The power of truth never declines. Force and violence may be effective in the short term, but in the long run it’s truth that prevails. – Dalai Lama
What does that mean?
To me, this quote is about the futility of force and violence. Those are never durable or enduring solutions. They may be a temporary respite at best.
Force and violence simply foment anger and resentment, which will only lead to more use of force and violence from those who lost. And so it will continue, back and forth, until one is annihilated, or Truth prevails.
But what is Truth? That is a question to which we may never know the answer, at least not in a general sense. But for each situation, there are truths, and they can break the cycle of violence, if everyone understands.
And it starts with realizing we are all human, all the same. It isn’t us against them, it’s us against us. With just that Truth, our world view changes, for we are all family.
Why is breaking the cycle of violence important?
Well, let’s consider what will happen if we do not. A fight breaks out. The loser vows revenge, trains and comes back. The loser of that fight vows revenge, trains and comes back. This will continue until one kills the other, or they both realize the harm they are doing to themselves.
Now imagine that instead of two people, it is two nations or large groups of people. When does it end? Sometimes peace is declared when both sides are too tired to continue at that moment, but are they truly done fighting? Not until they have seen and acknowledged the power of the truth.

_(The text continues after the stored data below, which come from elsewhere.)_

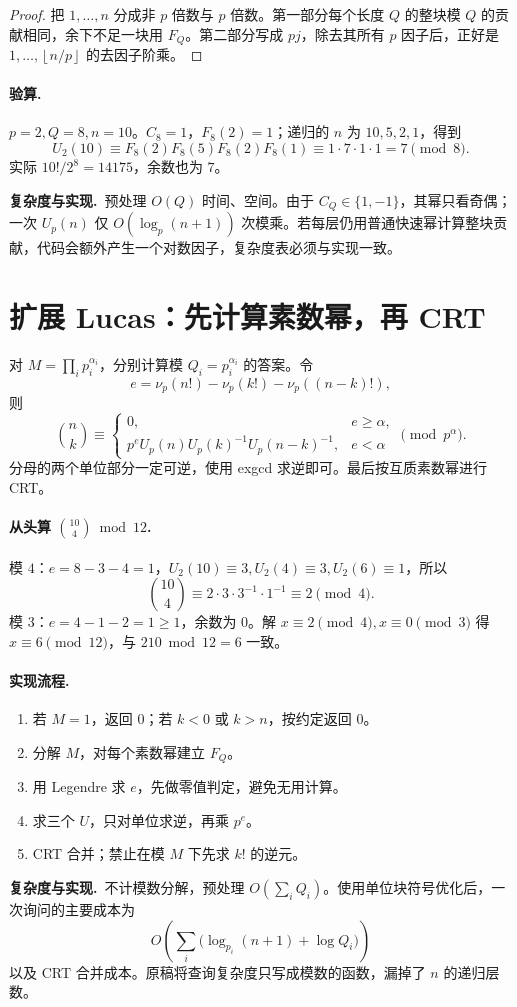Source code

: \documentclass[UTF8,a4paper,11pt,oneside,openany,fontset=fandol]{ctexbook}
\theoremstyle{definition}
\newcommand{\floor}[1]{\left\lfloor #1\right\rfloor}
\newcommand{\cost}{\par\noindent\textbf{复杂度与实现.}\ }
\begin{document}
\begin{proof}
把 $1,\ldots,n$ 分成非 $p$ 倍数与 $p$ 倍数。第一部分每个长度 $Q$ 的整块模 $Q$ 的贡献相同，余下不足一块用 $F_Q$。第二部分写成 $pj$，除去其所有 $p$ 因子后，正好是 $1,\ldots,\floor{n/p}$ 的去因子阶乘。
\end{proof}
\paragraph{验算.} $p=2,Q=8,n=10$。$C_8=1$，$F_8(2)=1$；递归的 $n$ 为 $10,5,2,1$，得到
\[
 U_2(10)\equiv F_8(2)F_8(5)F_8(2)F_8(1)
 \equiv1\cdot7\cdot1\cdot1=7\pmod8.
\]
实际 $10!/2^8=14175$，余数也为 $7$。
\cost 预处理 $O(Q)$ 时间、空间。由于 $C_Q\in\{1,-1\}$，其幂只看奇偶；一次 $U_p(n)$ 仅 $O(\log_p(n+1))$ 次模乘。若每层仍用普通快速幂计算整块贡献，代码会额外产生一个对数因子，复杂度表必须与实现一致。


\section{扩展 Lucas：先计算素数幂，再 CRT}
对 $M=\prod_i p_i^{\alpha_i}$，分别计算模 $Q_i=p_i^{\alpha_i}$ 的答案。令
\[
 e=\nu_p(n!)-\nu_p(k!)-\nu_p((n-k)!),
\]
则
\[
\binom nk\equiv
\begin{cases}
0,&e\ge\alpha,\\
p^eU_p(n)U_p(k)^{-1}U_p(n-k)^{-1},&e<\alpha
\end{cases}\pmod{p^\alpha}.
\]
分母的两个单位部分一定可逆，使用 exgcd 求逆即可。最后按互质素数幂进行 CRT。


\paragraph{从头算 $\binom{10}{4}\bmod12$.}
模 $4$：$e=8-3-4=1$，$U_2(10)\equiv3,U_2(4)\equiv3,U_2(6)\equiv1$，所以
\[
 \binom{10}{4}\equiv2\cdot3\cdot3^{-1}\cdot1^{-1}\equiv2\pmod4.
\]
模 $3$：$e=4-1-2=1\ge1$，余数为 $0$。解 $x\equiv2\pmod4,x\equiv0\pmod3$ 得 $x\equiv6\pmod{12}$，与 $210\bmod12=6$ 一致。

\paragraph{实现流程.}
\begin{enumerate}
\item 若 $M=1$，返回 $0$；若 $k<0$ 或 $k>n$，按约定返回 $0$。
\item 分解 $M$，对每个素数幂建立 $F_Q$。
\item 用 Legendre 求 $e$，先做零值判定，避免无用计算。
\item 求三个 $U$，只对单位求逆，再乘 $p^e$。
\item CRT 合并；禁止在模 $M$ 下先求 $k!$ 的逆元。
\end{enumerate}
\cost 不计模数分解，预处理 $O(\sum_iQ_i)$。使用单位块符号优化后，一次询问的主要成本为
\[
O\!\left(\sum_i\bigl(\log_{p_i}(n+1)+\log Q_i\bigr)\right)
\]
以及 CRT 合并成本。原稿将查询复杂度只写成模数的函数，漏掉了 $n$ 的递归层数。
\end{document}
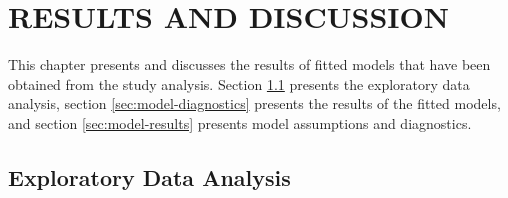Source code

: 
\chapter{RESULTS AND DISCUSSION}

This chapter presents and discusses the results of fitted models that have been obtained from the study analysis.
Section \ref{sec:eda} presents the exploratory data analysis, section \ref{sec:model-diagnostics} presents the results of the fitted models, and section \ref{sec:model-results} presents model assumptions and diagnostics.


\section{Exploratory Data Analysis} \label{sec:eda}

\hspace*{0.5pt}
\addtocounter{table}{-1}

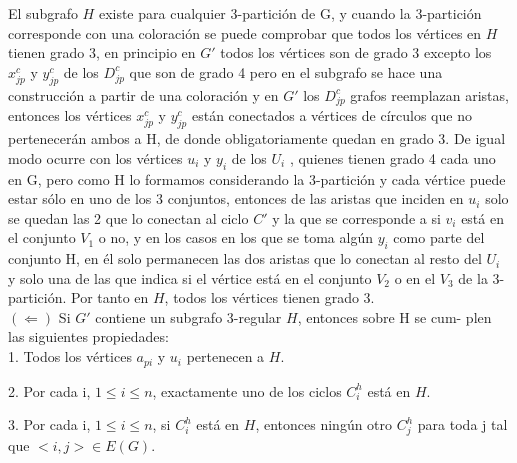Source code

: \documentclass[
10pt, %
a4paper, %
oneside, %
headinclude,footinclude, %
BCOR5mm, %
]{scrartcl}
\begin{document}
El subgrafo $H$ existe para cualquier 3-partición de G, y cuando la 3-partición corresponde con una coloración se puede comprobar que todos los vértices en
$H$ tienen grado 3, en principio en $G'$ todos los vértices son de grado 3 excepto los $x_{jp}^{c}$ y $y_{jp}^{c}$ de los $D_{jp}^{c}$ que son de grado 4 pero en el subgrafo se hace 
una construcción a partir de una coloración y en $G'$ los $D_{jp}^{c}$ grafos reemplazan aristas, entonces los vértices $x_{jp}^{c}$ y $y_{jp}^{c}$ están conectados a vértices de círculos que
no pertenecerán ambos a H, de donde obligatoriamente quedan en grado 3. De
igual modo ocurre con los vértices $u_i$ y $y_i$ de los $U_i$ , quienes tienen grado 4 cada uno en G, pero como H lo formamos considerando la 3-partición y cada vértice
puede estar sólo en uno de los 3 conjuntos, entonces de las aristas que inciden
en $u_i$ solo se quedan las 2 que lo conectan al ciclo $C'$ y la que se corresponde a
si $v_i$ está en el conjunto $V_1$ o no, y en los casos en los que se toma algún $y_i$ como
parte del conjunto H, en él solo permanecen las dos aristas que lo conectan
al resto del $U_i$ y solo una de las que indica si el vértice está en el conjunto $V_2$
o en el $V_3$ de la 3-partición. Por tanto en $H$, todos los vértices tienen grado 3. \\


$(\Leftarrow )$ Si $G'$ contiene un subgrafo 3-regular $H$, entonces sobre H se cum-
plen las siguientes propiedades: \\


1. Todos los vértices $a_{pi}$ y $u_i$ pertenecen a $H$.

2. Por cada i, $1 \leq i \leq n$, exactamente uno de los ciclos $C^h_i$ está en $H$.

3. Por cada i, $1 \leq i \leq n$, si $C^h_i$ está en $H$, entonces ningún otro $C^h_j$ para
toda j tal que $< i, j > \in E(G)$. \\
\end{document}
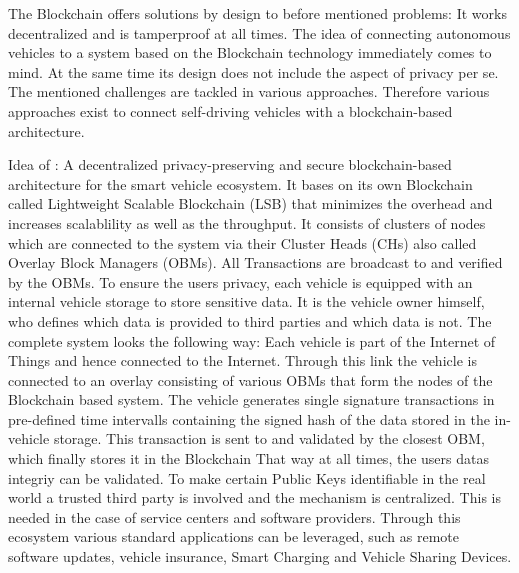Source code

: The Blockchain offers solutions by design to before mentioned problems: It works decentralized and is tamperproof at all times. The idea of connecting autonomous vehicles to a system based on the Blockchain technology immediately comes to mind.
At the same time its design does not include the aspect of privacy per se. The mentioned challenges are tackled in various approaches. Therefore various approaches exist to connect self-driving vehicles with a blockchain-based architecture.

Idea of \citeauthor{DorriSteger2017}: A decentralized privacy-preserving and secure blockchain-based architecture for the smart vehicle ecosystem. It bases on its own Blockchain called Lightweight Scalable Blockchain (LSB) that minimizes the overhead and increases scalablility as well as the throughput.
It consists of clusters of nodes which are connected to the system via their Cluster Heads (CHs) also called Overlay Block Managers (OBMs).  All Transactions are broadcast to and verified by the OBMs. 
To ensure the users privacy, each vehicle is equipped with an internal vehicle storage to store sensitive data. It is the vehicle owner himself, who defines which data is provided to third parties and which data is not.
The complete system looks the following way: Each vehicle is part of the Internet of Things and hence connected to the Internet. Through this link the vehicle is connected to an overlay consisting of various OBMs that form the nodes of the Blockchain based system.
The vehicle generates single signature transactions in pre-defined time intervalls containing the signed hash of the data stored in the in-vehicle storage. This transaction is sent to and validated by the closest OBM, which finally stores it in the Blockchain That way at all times, the users datas integriy can be validated.
To make certain Public Keys identifiable in the real world a trusted third party is involved and the mechanism is centralized. This is needed in the case of service centers and software providers.
Through this ecosystem various standard applications can be leveraged, such as remote software updates, vehicle insurance, Smart Charging and Vehicle Sharing Devices.


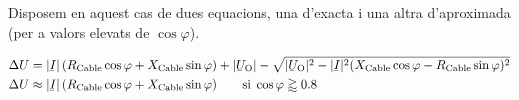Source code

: Disposem en aquest cas de dues equacions, una d'exacta i una altra d'aproximada (per a valors elevats de $\cos \varphi$).

\begin{subequations}
\begin{align}
   \Delta U &= |\cmplx{I}| \,( R\ped{Cable} \cos \varphi + X\ped{Cable} \sin \varphi) + |\cmplx{U}\ped{O}| - \sqrt{|\cmplx{U}\ped{O}|^2 - |\cmplx{I}|^2 ( X\ped{Cable} \cos \varphi - R\ped{Cable} \sin \varphi )^2} \label{eq:cdt_trif_exact} \\
   \Delta U &\approx |\cmplx{I}| \,( R\ped{Cable} \cos \varphi + X\ped{Cable} \sin \varphi) \qquad \text{si} \; \cos \varphi \gtrapprox \num{0,8} \label{eq:cdt_trif_aprox}
\end{align}
\end{subequations}


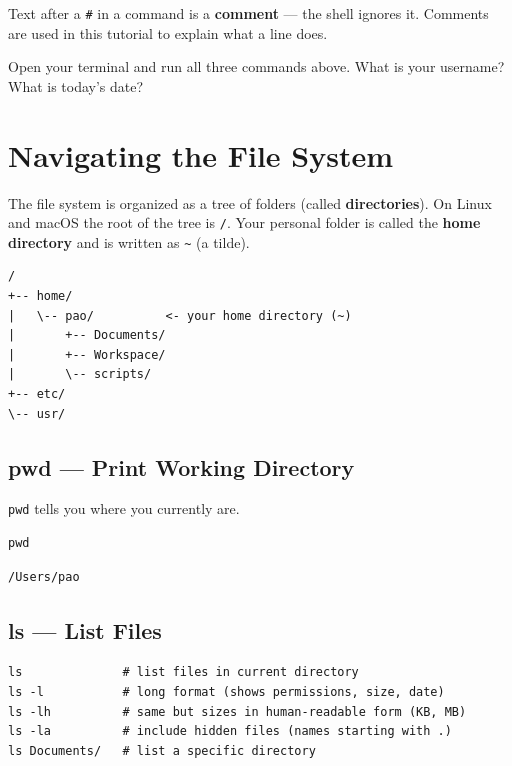 \documentclass[12pt,a4paper]{article}
\newcommand{\tip}[1]{%
  \begin{tcolorbox}[tipstyle]
    #1
  \end{tcolorbox}
}
\newcommand{\exercise}[1]{%
  \begin{tcolorbox}[exercisestyle]
    #1
  \end{tcolorbox}
}
\newcommand{\cmd}[1]{\texttt{\textcolor{kugreen!70!black}{#1}}}
\begin{document}
\tip{
  Text after a \texttt{\#} in a command is a \textbf{comment} --- the shell
  ignores it. Comments are used in this tutorial to explain what a line does.
}

\exercise{
  Open your terminal and run all three commands above. What is your username?
  What is today's date?
}

\section{Navigating the File System}

The file system is organized as a tree of folders (called \textbf{directories}).
On Linux and macOS the root of the tree is \texttt{/}. Your personal folder is
called the \textbf{home directory} and is written as \texttt{\textasciitilde}
(a tilde).

\begin{lstlisting}[style=bash]
/
+-- home/
|   \-- pao/          <- your home directory (~)
|       +-- Documents/
|       +-- Workspace/
|       \-- scripts/
+-- etc/
\-- usr/
\end{lstlisting}

\subsection{pwd --- Print Working Directory}

\cmd{pwd} tells you where you currently are.

\begin{lstlisting}[style=bash]
pwd
\end{lstlisting}
\begin{lstlisting}[style=terminal]
/Users/pao
\end{lstlisting}

\subsection{ls --- List Files}

\begin{lstlisting}[style=bash]
ls              # list files in current directory
ls -l           # long format (shows permissions, size, date)
ls -lh          # same but sizes in human-readable form (KB, MB)
ls -la          # include hidden files (names starting with .)
ls Documents/   # list a specific directory
\end{lstlisting}
\end{document}
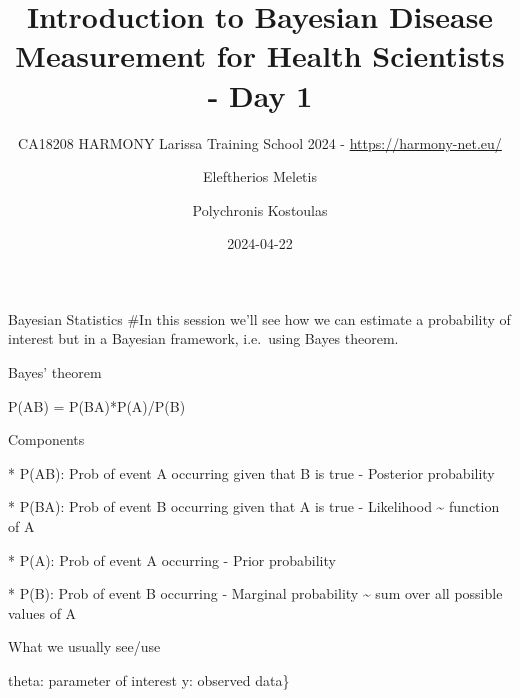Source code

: \documentclass[
  ignorenonframetext,
]{beamer}
\title{Introduction to Bayesian Disease Measurement for Health
Scientists - Day 1}
\subtitle{CA18208 HARMONY Larissa Training School 2024 -
\url{https://harmony-net.eu/}}
\author{Eleftherios Meletis \and Polychronis Kostoulas}
\date{2024-04-22}
\begin{document}
\frame{\titlepage}

\begin{frame}{Bayesian Statistics}
\protect\hypertarget{bayesian-statistics}{}
\#In this session we'll see how we can estimate a probability of
interest but in a Bayesian framework, i.e.~using Bayes theorem.
\end{frame}

\begin{frame}{Bayes' theorem}
\protect\hypertarget{bayes-theorem}{}
\end{frame}

\begin{frame}{P(A\textbar B) = P(B\textbar A)*P(A)/P(B)}
\protect\hypertarget{pab-pbapapb}{}
\end{frame}

\begin{frame}{Components}
\protect\hypertarget{components}{}
\end{frame}

\begin{frame}{* P(A\textbar B): Prob of event A occurring given that B
is true - Posterior probability}
\protect\hypertarget{pab-prob-of-event-a-occurring-given-that-b-is-true---posterior-probability}{}
\end{frame}

\begin{frame}{* P(B\textbar A): Prob of event B occurring given that A
is true - Likelihood \textasciitilde{} function of A}
\protect\hypertarget{pba-prob-of-event-b-occurring-given-that-a-is-true---likelihood-function-of-a}{}
\end{frame}

\begin{frame}{* P(A): Prob of event A occurring - Prior probability}
\protect\hypertarget{pa-prob-of-event-a-occurring---prior-probability}{}
\end{frame}

\begin{frame}{* P(B): Prob of event B occurring - Marginal probability
\textasciitilde{} sum over all possible values of A}
\protect\hypertarget{pb-prob-of-event-b-occurring---marginal-probability-sum-over-all-possible-values-of-a}{}
\end{frame}

\begin{frame}{What we usually see/use}
\protect\hypertarget{what-we-usually-seeuse}{}
\end{frame}

\begin{frame}{theta: parameter of interest \textbar{} y: observed
data\}}
\protect\hypertarget{theta-parameter-of-interest-y-observed-data}{}
\end{frame}
\end{document}

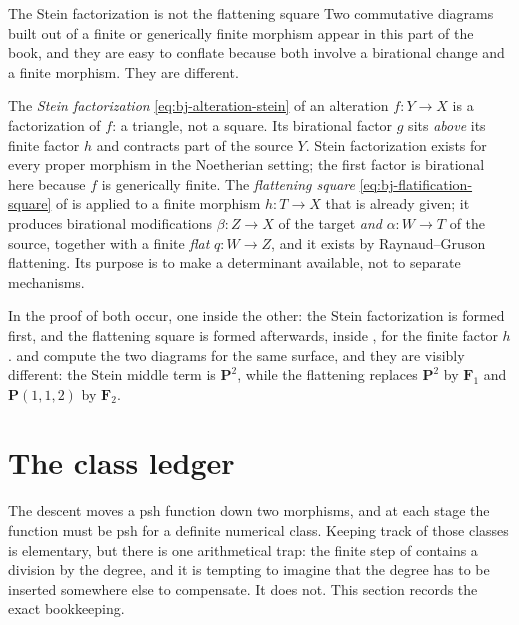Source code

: \begin{warning}{The Stein factorization is not the flattening square}
\label{warn:ch42-stein-not-flattening}
Two commutative diagrams built out of a finite or generically finite
morphism appear in this part of the book, and they are easy to conflate
because both involve a birational change and a finite morphism.  They are
different.

The \emph{Stein factorization} \eqref{eq:bj-alteration-stein} of an
alteration $f:Y\to X$ is a factorization of $f$: a triangle, not a
square.  Its birational factor $g$ sits \emph{above} its finite factor
$h$ and contracts part of the source $Y$.
Stein factorization exists for every proper morphism in the Noetherian
setting; the first factor is birational here because $f$ is generically
finite.
The \emph{flattening square} \eqref{eq:bj-flatification-square} of
 is applied to a finite morphism
$h:T\to X$ that is already given; it produces birational modifications
$\beta:Z\to X$ of the target \emph{and} $\alpha:W\to T$ of the source,
together with a finite \emph{flat} $q:W\to Z$, and it exists by
Raynaud--Gruson flattening.  Its purpose is to make a determinant available,
not to separate mechanisms.

In the proof of  both occur, one inside the
other: the Stein factorization is formed first, and the flattening square is
formed afterwards, inside , for the
finite factor $h$.   and
 compute the two diagrams for the same surface,
and they are visibly different: the Stein middle term is $\mathbf P^2$,
while the flattening replaces $\mathbf P^2$ by $\mathbf F_1$ and
$\mathbf P(1,1,2)$ by $\mathbf F_2$.
\end{warning}

\section{The class ledger}
\label{sec:ch42-ledger}

The descent moves a psh function down two morphisms, and at each stage the
function must be psh for a definite numerical class.  Keeping track of those
classes is elementary, but there is one arithmetical trap: the finite step
of  contains a division by the degree, and it
is tempting to imagine that the degree has to be inserted somewhere else to
compensate.  It does not.  This section records the exact bookkeeping.


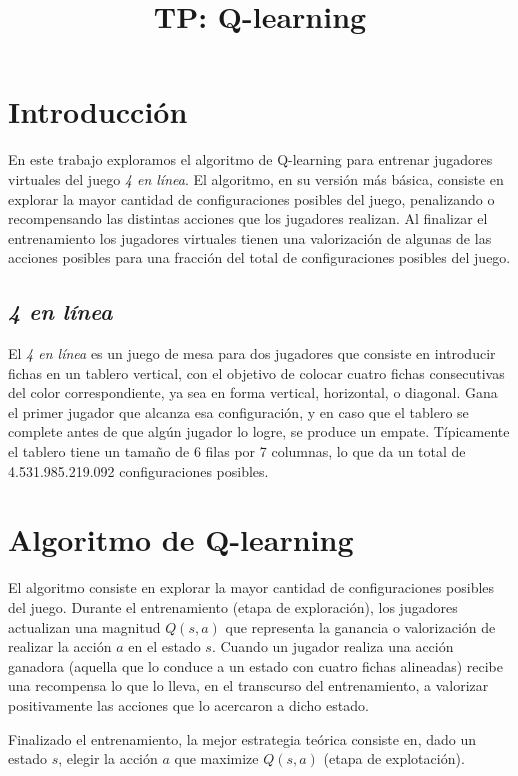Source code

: \documentclass[11pt, spanish]{article}
\title{TP: Q-learning}
\begin{document}
\maketitle

\section{Introducción}
\par En este trabajo exploramos el algoritmo de Q-learning para entrenar 
jugadores virtuales del juego \emph{4 en línea}. El algoritmo, en su versión 
más básica, consiste en explorar la mayor cantidad de configuraciones 
posibles del juego, penalizando o recompensando las distintas acciones 
que los jugadores realizan. Al finalizar el 
entrenamiento los jugadores virtuales tienen una valorización de algunas de las 
acciones posibles para una fracción del total de configuraciones posibles del 
juego. 

\subsection{\emph{4 en línea}}

\par El \emph{4 en línea} es un juego de mesa para dos jugadores que consiste 
en introducir fichas en un tablero vertical, con el objetivo de colocar cuatro 
fichas consecutivas del color correspondiente, ya sea en forma vertical, 
horizontal, o diagonal. Gana el primer jugador que alcanza esa configuración, y 
en caso que el tablero se complete antes de que algún jugador lo logre, se 
produce un empate. 
Típicamente el tablero tiene un tamaño de 6 filas por 7 columnas, lo que da un 
total de 4.531.985.219.092 configuraciones posibles.

\section{Algoritmo de Q-learning}

\par El algoritmo consiste en explorar la mayor cantidad de configuraciones 
posibles del juego. Durante el entrenamiento (etapa de exploración), los 
jugadores actualizan una magnitud $Q(s,a)$ que representa la ganancia o 
valorización de realizar la acción $a$ en el estado $s$. Cuando un jugador 
realiza una acción ganadora (aquella que lo conduce a un estado con cuatro 
fichas alineadas) recibe una recompensa lo que lo lleva, en el 
transcurso del entrenamiento, a valorizar positivamente las 
acciones que lo acercaron a dicho estado. 
\par Finalizado el entrenamiento, la mejor estrategia teórica consiste en, dado 
un estado $s$, elegir la acción $a$ que maximize $Q(s,a)$ (etapa de 
explotación).
\end{document}
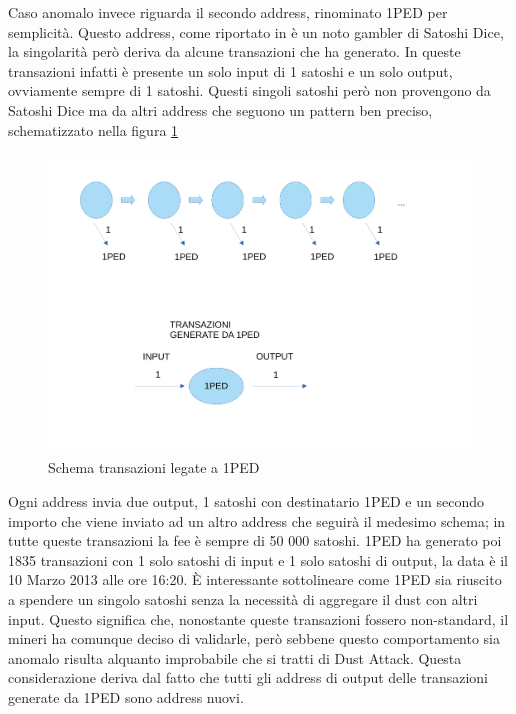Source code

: Caso anomalo invece riguarda il secondo address, rinominato 1PED per semplicità. Questo address, come riportato in \cite{dustAnalisi} è un noto gambler di Satoshi Dice, la singolarità però deriva da alcune transazioni che ha generato. In queste transazioni infatti è presente un solo input di 1 satoshi e un solo output, ovviamente sempre di 1 satoshi. Questi singoli satoshi però non provengono da Satoshi Dice ma da altri address che seguono un pattern ben preciso, schematizzato nella figura \ref{fig:1PED}
\begin{figure}[h!]
    \centering
    \includegraphics[scale=0.4]{Images/1Ped.pdf}
    \caption{Schema transazioni legate a 1PED}
    \label{fig:1PED}
\end{figure}
\FloatBarrier
Ogni address invia due output, 1 satoshi con destinatario 1PED e un secondo importo che viene inviato ad un altro address che seguirà il medesimo schema; in tutte queste transazioni la fee è sempre di 50 000 satoshi. 1PED ha generato poi 1835 transazioni con 1 solo satoshi di input e 1 solo satoshi di output, la data è il 10 Marzo 2013 alle ore 16:20. È interessante sottolineare come 1PED sia riuscito a spendere un singolo satoshi senza la necessità di aggregare il dust con altri input. Questo significa che, nonostante queste transazioni fossero non-standard, il mineri ha comunque deciso di validarle, però sebbene questo comportamento sia anomalo risulta alquanto improbabile che si tratti di Dust Attack. Questa considerazione deriva dal fatto che tutti gli address di output delle transazioni generate da 1PED sono address nuovi.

Whether it is one race against another, one people against another, one religion against another, or any other way of dividing humanity against itself, violence will be answered by violence. Force will continue to be answered by force. Hate will continue to be answered by more hate.
Only by breaking this cycle can we begin to travel on the path of peace, and begin to heal all the hurt that force and violence has caused to the human race. And the only thing that can break the cycle is the Truth. Whether that is the realization that we are all brothers, or the simple truth of love, only the truth will break it.
Where can I apply this in my life?
You probably won’t be able to stop whole peoples, much less whole nations, from squabbling, fighting, or engaging in wars. However, you can stop one person, and that person is you. Where in your life do you tend to lean towards, or even lean on, force or violence? To me, that might be a good place to start.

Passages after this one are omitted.